For self-avoiding chains the scaling exponents are ν = 3/5 and ν = 1/2 for the linear and branched polymers, respectively [9, 10] . However, because of its tertiary structures that include pseudoknots, RNAs are significantly more compact than branched polymers. Indeed, several numerical studies and surveys have found the exponent ν = 1/3 to be small for RNA, reflecting this more compact structure [11, 12] .

Many small viruses encapsidate a single stranded RNA into a protein shell called the capsid. Under appropriate physico-chemical conditions of acidity and ionic strength, this process is spontaneous and the virus can readily assemble in vitro from solutions containing protein subunits and RNA [13] [14] [15] [16] [17] [18] [19] . Note that in the absence of genome, capsids do not form at physiological pH and salt concentrations. Many spherical viruses adopt structures with icosahedral symmetry [20, 21] , which imposes a constraint on the number of subunits in capsids. The structural index T, introduced by Casper and Klug, defines the number of protein subunits in viral shells, which is 60 times the T number. Note that T = 1, 3, 4, 7, . . . can assume only certain 'magic' integer numbers [22] [23] [24] [25] .
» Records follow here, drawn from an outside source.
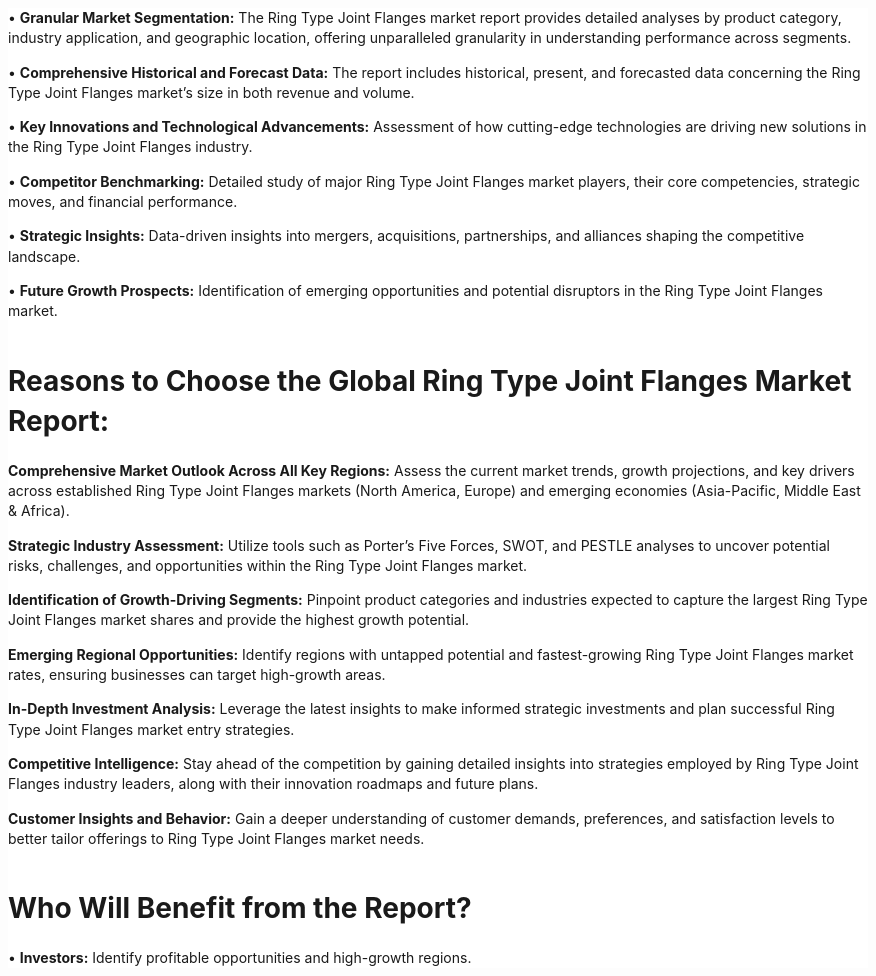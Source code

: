 • <strong>Granular Market Segmentation:</strong> The Ring Type Joint Flanges market report provides detailed analyses by product category, industry application, and geographic location, offering unparalleled granularity in understanding performance across segments.

• <strong>Comprehensive Historical and Forecast Data:</strong> The report includes historical, present, and forecasted data concerning the Ring Type Joint Flanges market’s size in both revenue and volume.

• <strong>Key Innovations and Technological Advancements:</strong> Assessment of how cutting-edge technologies are driving new solutions in the Ring Type Joint Flanges industry.

• <strong>Competitor Benchmarking:</strong> Detailed study of major Ring Type Joint Flanges market players, their core competencies, strategic moves, and financial performance.

• <strong>Strategic Insights:</strong> Data-driven insights into mergers, acquisitions, partnerships, and alliances shaping the competitive landscape.

• <strong>Future Growth Prospects:</strong> Identification of emerging opportunities and potential disruptors in the Ring Type Joint Flanges market.

# <strong>Reasons to Choose the Global Ring Type Joint Flanges Market Report:</strong>

<strong>Comprehensive Market Outlook Across All Key Regions:</strong>
Assess the current market trends, growth projections, and key drivers across established Ring Type Joint Flanges markets (North America, Europe) and emerging economies (Asia-Pacific, Middle East & Africa).

<strong>Strategic Industry Assessment:</strong>
Utilize tools such as Porter’s Five Forces, SWOT, and PESTLE analyses to uncover potential risks, challenges, and opportunities within the Ring Type Joint Flanges market.

<strong>Identification of Growth-Driving Segments:</strong>
Pinpoint product categories and industries expected to capture the largest Ring Type Joint Flanges market shares and provide the highest growth potential.

<strong>Emerging Regional Opportunities:</strong>
Identify regions with untapped potential and fastest-growing Ring Type Joint Flanges market rates, ensuring businesses can target high-growth areas.

<strong>In-Depth Investment Analysis:</strong>
Leverage the latest insights to make informed strategic investments and plan successful Ring Type Joint Flanges market entry strategies.

<strong>Competitive Intelligence:</strong>
Stay ahead of the competition by gaining detailed insights into strategies employed by Ring Type Joint Flanges industry leaders, along with their innovation roadmaps and future plans.

<strong>Customer Insights and Behavior:</strong>
Gain a deeper understanding of customer demands, preferences, and satisfaction levels to better tailor offerings to Ring Type Joint Flanges market needs.

# <strong>Who Will Benefit from the Report?</strong>

• <strong>Investors:</strong> Identify profitable opportunities and high-growth regions.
Quite interestingly, virus protein subunits are able to coassemble with a wide variety of negatively charged cargos, including non-cognate RNAs of different length and sequence, synthetic polyanions, and negatively charged nanoparticles [18, 26, 27] . It is now widely accepted that electrostatic interactions between the positive charges on the coat protein tails and negative charges on the cargo is the main driving force for the spontaneous assembly of simple viruses in solution [13-17, 28, 29] . Still, several recent self-assembly experimental studies reveal the importance of non-electrostatic interactions, associated with specific structures of the genome, for the selection of one RNA over another by the capsid proteins [30] .

The self-assembly studies of Comas-Garcia et al [31] reveal in particular the importance of RNA topology. They carried out a number of experiments in which a solution of the capsid proteins of cowpea chlorotic mottle virus(CCMV) were mixed with equal amount of RNA1 of Brome mosaic virus (BMV) and RNA1 of Cowpea chlorotic mottle virus (CCMV). In this head-to-head competition, the amount of coat protein (CP) of CCMV was selected such that it could only encapsidate one of the genomes. Quite unexpectedly, the RNA1 of CCMV (the cognate RNA) lost to RNA1 of BMV, i.e. only RNA1 of BMV was encapsidated by CCMV CPs. These experiments emphasize the impact of RNA structure on the assembly of viral shells, as RNA1 of BMV has a more compact structure than that of CCMV [32] .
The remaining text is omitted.